The Mercat de Sant Josep has been known since its inception as a traveling market in the most important pedestrian street in Barcelona, called La Rambla.
Since 1863, the market has had a permanent spot where the convent of the Carmelitas, the convent of Jerusalem, and the church of St Joseph once stood. There were various inceptions over the next 50 years. In 1914, it became a covered market with an added metal roof.
Throughout its history, La Boqueria has become the home of impassioned salesmen, the root of local family traditions, and a place where tourists gather to gawk, taste, and select from the abundance of all that is good and wholesome in Catalan and in Spanish cuisines.
The abundance and variety of products—like fresh seafood, salted cod, giant hams and other delicatessen, multitude of egg varieties, fruits and vegetables, fragrant spices, breads and pastries, restaurants, wine, and handmade pastas—and the third- and fourth-generation market vendors who praise the goods loudly to the passersby, are what make up the sum of this place and the international recognition it has gained.
What draws me the most to the markets—any market—is not just the food, but the people. Having arrived early, I was able to enjoy watching the people of Barcelona filing in for a morning coffee and then grabbing what they needed for lunch at the office: a cup of fruit or a juice, a loaf of bread, a few tapas (Spanish finger food), and a bit of jamón (dry-cured ham).
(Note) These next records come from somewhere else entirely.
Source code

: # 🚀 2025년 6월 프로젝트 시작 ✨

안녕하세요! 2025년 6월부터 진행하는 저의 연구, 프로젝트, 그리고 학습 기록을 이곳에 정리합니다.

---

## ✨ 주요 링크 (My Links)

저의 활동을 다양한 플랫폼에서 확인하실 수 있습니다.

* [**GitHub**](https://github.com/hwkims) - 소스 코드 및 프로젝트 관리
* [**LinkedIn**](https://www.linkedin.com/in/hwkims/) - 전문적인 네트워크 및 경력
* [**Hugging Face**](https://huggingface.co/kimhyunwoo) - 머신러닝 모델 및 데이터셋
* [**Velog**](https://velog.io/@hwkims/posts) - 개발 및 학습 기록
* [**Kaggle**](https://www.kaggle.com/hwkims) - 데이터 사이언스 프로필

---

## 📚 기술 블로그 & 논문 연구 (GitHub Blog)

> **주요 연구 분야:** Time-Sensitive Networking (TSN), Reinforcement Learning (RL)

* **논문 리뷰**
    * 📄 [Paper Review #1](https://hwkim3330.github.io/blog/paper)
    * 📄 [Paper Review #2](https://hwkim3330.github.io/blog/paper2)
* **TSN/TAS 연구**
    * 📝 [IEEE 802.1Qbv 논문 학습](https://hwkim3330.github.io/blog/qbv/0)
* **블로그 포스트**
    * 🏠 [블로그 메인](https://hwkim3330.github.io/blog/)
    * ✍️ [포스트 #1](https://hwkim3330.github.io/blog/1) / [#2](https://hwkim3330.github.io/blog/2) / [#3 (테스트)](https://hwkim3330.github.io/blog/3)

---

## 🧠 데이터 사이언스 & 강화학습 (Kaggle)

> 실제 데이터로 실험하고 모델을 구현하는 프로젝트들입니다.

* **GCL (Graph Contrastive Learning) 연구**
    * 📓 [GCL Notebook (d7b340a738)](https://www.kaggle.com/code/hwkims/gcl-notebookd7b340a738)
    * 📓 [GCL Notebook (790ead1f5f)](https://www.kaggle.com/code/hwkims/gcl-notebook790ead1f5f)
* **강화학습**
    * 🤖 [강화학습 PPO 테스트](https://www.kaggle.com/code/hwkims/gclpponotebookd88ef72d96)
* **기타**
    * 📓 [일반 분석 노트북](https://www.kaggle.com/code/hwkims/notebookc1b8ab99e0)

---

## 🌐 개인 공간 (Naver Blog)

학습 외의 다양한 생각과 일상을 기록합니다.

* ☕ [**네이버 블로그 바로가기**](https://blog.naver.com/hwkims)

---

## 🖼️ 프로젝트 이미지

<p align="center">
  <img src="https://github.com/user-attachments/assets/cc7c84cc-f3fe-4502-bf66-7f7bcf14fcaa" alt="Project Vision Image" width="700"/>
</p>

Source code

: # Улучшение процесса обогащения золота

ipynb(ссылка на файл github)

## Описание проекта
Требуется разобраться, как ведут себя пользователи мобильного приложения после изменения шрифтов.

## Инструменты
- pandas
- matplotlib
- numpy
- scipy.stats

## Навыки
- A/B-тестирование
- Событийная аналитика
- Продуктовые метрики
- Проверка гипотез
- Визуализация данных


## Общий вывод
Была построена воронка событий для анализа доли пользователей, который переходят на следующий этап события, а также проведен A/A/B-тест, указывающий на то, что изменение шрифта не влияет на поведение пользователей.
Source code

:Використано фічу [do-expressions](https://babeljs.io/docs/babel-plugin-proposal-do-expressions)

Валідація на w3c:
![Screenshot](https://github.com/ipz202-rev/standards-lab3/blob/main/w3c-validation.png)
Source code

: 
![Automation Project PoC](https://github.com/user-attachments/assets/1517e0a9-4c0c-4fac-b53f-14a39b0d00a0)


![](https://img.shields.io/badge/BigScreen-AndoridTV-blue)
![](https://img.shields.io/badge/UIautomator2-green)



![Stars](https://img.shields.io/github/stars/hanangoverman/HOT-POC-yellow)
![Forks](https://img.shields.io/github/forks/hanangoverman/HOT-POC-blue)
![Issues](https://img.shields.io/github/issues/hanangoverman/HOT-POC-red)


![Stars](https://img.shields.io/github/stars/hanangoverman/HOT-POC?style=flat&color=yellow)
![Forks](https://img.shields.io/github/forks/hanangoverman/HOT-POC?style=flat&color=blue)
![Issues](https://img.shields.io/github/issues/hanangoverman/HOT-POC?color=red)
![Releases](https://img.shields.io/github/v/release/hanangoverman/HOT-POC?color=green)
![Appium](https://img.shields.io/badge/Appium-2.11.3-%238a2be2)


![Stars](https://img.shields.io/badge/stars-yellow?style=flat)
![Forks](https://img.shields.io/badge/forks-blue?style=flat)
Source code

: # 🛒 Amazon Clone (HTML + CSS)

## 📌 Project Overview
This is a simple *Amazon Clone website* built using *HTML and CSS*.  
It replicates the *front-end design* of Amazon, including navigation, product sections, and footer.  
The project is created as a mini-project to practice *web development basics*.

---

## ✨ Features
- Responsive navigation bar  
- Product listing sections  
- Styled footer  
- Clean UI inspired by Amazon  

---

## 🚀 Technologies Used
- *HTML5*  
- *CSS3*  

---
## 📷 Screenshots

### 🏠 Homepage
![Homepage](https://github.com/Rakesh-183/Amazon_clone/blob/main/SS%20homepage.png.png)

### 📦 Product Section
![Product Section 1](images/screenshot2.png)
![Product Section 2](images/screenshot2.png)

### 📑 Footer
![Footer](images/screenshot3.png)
I listened to their rapid-fire conversations in the Catalan language (different from Spanish) and wholehearted laughter. I spotted the affection between vendors and long-term customers. I watched fish mongers drape the morning’s fresh catch over beds of ice.
I marveled at the variety of fruits being lovingly cut into pieces or swirled into refreshing mélanges of fruit juice. Cup by cup of shaved ice was distributed among the serving cups to keep it refreshingly cool in the heat of the Mediterranean summer.
And then the tourists came, breakfast seemingly over and ready for a day of sightseeing. They crammed the alleyways between the stalls in record time, obliterating any chance of my quiet enjoyment. It was my cue to wade through the crowd and find some vendors at the periphery of the covered market to speak with.
I met a fruit vendor who showed me some exotic varieties I’d never seen before as I sipped happily from one of his concoctions. I marveled at the sight of dragon fruit, which is scalloped like an artichoke and shaded in delicate colors of pink and green on the outside and has beautiful white flesh freckled with black seeds. I wondered how frequently the artfully stacked fruit, layered with dark green ivy, needed to be replenished. The answer was every other day, which really blew my mind given the plenitude not just in his stall but in many!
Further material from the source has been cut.